Economic factors also play a role in dampening insurance uptake. Nearly half of respondents in developed Asian markets cited the rising cost of living as a significant concern, while around 60% in emerging markets identified job security fears as their top worry.
Swiss Re’s report also highlights the mortality protection gap (MPG), which measures the uninsured financial burden families face after the loss of the primary income earner.
The MPG for Asia reached nearly USD 132 billion in premium equivalent terms in 2024, marking a 35% increase from USD 97 billion in 2017. More than 80% of this gap comes from emerging economies, where rapid income growth has yet to translate into widespread insurance adoption.
To address these protection shortfalls, Swiss Re recommends a range of solutions including bundled life and health insurance policies, severity-based coverage options, and value-added services that encourage preventive healthcare.
Bundling policies can help reduce premiums by streamlining administrative processes, and the company’s survey found that over 90% of consumers prefer insurance plans combining life coverage with health benefits such as medical reimbursements, hospital cash payments, and critical illness protection, rather than standalone life insurance.
John Zhu, Chief Economist APAC, Swiss Re Institute, commented: “Mortality protection gaps have widened in emerging markets in Asia, but this is not all bad news, as it was in large part due to rapid income growth in these markets.
“Health protection gaps on the other hand are widening due to rising cost of treatments, which our new consumer survey found to have become more stressful to household finances. The challenge for the insurance industry then is to make sure products catch up and remain relevant to consumers’ needs to narrow protection gaps.”
Vincent Eck, Head of Key Accounts & Origination APAC ex. China, Swiss Re, added: “Insurance is generally seen as protection and ensuring peace of mind. However, there is room to grow insurance for long-term health needs and preventive care-related medical services.

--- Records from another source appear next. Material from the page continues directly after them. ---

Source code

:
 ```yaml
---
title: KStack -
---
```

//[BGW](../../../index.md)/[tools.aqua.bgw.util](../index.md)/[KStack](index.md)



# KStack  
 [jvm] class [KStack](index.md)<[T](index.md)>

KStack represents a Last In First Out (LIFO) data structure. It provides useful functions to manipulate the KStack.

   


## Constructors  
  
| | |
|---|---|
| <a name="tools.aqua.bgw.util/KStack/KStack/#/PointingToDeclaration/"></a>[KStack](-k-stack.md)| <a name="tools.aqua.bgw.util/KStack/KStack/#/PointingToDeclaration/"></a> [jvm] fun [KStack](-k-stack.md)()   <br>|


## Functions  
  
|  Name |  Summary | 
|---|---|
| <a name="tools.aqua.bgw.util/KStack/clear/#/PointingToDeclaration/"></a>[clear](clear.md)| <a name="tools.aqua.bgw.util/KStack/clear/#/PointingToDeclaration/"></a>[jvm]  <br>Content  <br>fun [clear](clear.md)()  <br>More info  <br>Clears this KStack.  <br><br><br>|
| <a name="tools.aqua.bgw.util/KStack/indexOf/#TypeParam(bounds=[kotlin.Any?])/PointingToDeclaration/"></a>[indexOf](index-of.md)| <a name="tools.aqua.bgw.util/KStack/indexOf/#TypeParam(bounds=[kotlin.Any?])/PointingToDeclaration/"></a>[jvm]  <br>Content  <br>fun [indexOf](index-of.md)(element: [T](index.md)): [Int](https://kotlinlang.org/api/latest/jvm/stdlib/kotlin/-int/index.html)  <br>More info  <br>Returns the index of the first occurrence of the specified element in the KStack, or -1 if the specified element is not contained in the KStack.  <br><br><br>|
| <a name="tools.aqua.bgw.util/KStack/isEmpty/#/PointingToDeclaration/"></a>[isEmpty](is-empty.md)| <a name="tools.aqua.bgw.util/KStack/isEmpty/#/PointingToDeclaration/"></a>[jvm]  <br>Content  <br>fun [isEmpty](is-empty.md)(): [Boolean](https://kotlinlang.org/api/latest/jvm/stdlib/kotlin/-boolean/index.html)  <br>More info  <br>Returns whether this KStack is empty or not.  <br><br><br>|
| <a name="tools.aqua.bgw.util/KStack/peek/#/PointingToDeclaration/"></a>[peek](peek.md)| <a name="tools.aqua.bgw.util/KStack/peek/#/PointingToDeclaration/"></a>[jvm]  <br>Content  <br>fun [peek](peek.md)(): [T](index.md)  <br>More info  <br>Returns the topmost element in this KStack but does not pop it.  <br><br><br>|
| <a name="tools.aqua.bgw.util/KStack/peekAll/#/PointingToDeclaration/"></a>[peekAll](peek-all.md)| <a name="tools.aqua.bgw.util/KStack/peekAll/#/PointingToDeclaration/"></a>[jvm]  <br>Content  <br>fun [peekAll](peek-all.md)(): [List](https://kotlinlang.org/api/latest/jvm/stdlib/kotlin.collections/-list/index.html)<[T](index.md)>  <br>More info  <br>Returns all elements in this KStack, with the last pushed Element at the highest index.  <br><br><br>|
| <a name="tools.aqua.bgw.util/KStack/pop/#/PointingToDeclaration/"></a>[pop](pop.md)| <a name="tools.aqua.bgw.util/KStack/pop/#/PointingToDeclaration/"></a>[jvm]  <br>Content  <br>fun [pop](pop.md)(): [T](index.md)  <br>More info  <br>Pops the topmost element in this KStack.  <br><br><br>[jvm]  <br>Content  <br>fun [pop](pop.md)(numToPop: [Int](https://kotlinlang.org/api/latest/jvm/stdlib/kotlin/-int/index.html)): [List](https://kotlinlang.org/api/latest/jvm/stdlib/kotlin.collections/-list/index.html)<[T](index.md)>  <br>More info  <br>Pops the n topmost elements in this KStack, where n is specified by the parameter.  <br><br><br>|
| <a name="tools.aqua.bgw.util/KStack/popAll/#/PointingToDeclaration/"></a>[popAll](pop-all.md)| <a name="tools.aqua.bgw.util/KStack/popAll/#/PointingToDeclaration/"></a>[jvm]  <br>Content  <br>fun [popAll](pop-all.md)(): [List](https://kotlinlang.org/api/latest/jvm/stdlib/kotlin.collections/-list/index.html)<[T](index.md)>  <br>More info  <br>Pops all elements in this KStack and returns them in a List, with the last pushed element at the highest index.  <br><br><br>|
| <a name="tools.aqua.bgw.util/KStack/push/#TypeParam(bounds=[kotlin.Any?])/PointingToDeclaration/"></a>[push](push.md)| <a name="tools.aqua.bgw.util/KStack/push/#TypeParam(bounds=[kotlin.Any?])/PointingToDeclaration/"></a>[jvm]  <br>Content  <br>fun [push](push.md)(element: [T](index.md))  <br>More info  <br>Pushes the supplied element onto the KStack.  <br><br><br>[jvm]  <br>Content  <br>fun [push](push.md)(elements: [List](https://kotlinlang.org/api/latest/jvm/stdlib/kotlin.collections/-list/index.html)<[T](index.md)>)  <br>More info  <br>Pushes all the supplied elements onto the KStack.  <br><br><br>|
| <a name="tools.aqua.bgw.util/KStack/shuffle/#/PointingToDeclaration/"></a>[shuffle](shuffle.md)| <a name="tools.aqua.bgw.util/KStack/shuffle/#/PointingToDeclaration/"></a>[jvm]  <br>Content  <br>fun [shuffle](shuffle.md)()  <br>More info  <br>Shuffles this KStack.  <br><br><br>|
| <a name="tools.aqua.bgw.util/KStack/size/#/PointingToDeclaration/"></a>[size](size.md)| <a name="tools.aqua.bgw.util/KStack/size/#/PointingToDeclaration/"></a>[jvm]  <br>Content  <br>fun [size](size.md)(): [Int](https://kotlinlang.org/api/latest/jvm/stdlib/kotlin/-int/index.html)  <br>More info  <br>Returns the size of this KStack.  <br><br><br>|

“The findings from our latest report underscore the importance of proactive strategies and data-driven insights in creating value and security for our clients and their communities. Both emerging and advanced markets show a preference for value-added services like medical check-ups, health management services, and rewards for healthy behaviours.
“Amid economic uncertainties and an evolving risk environment, our commitment to innovation and resilience ensures that we not only help our clients adapt but lead the way in providing comprehensive life and health insurance solutions.”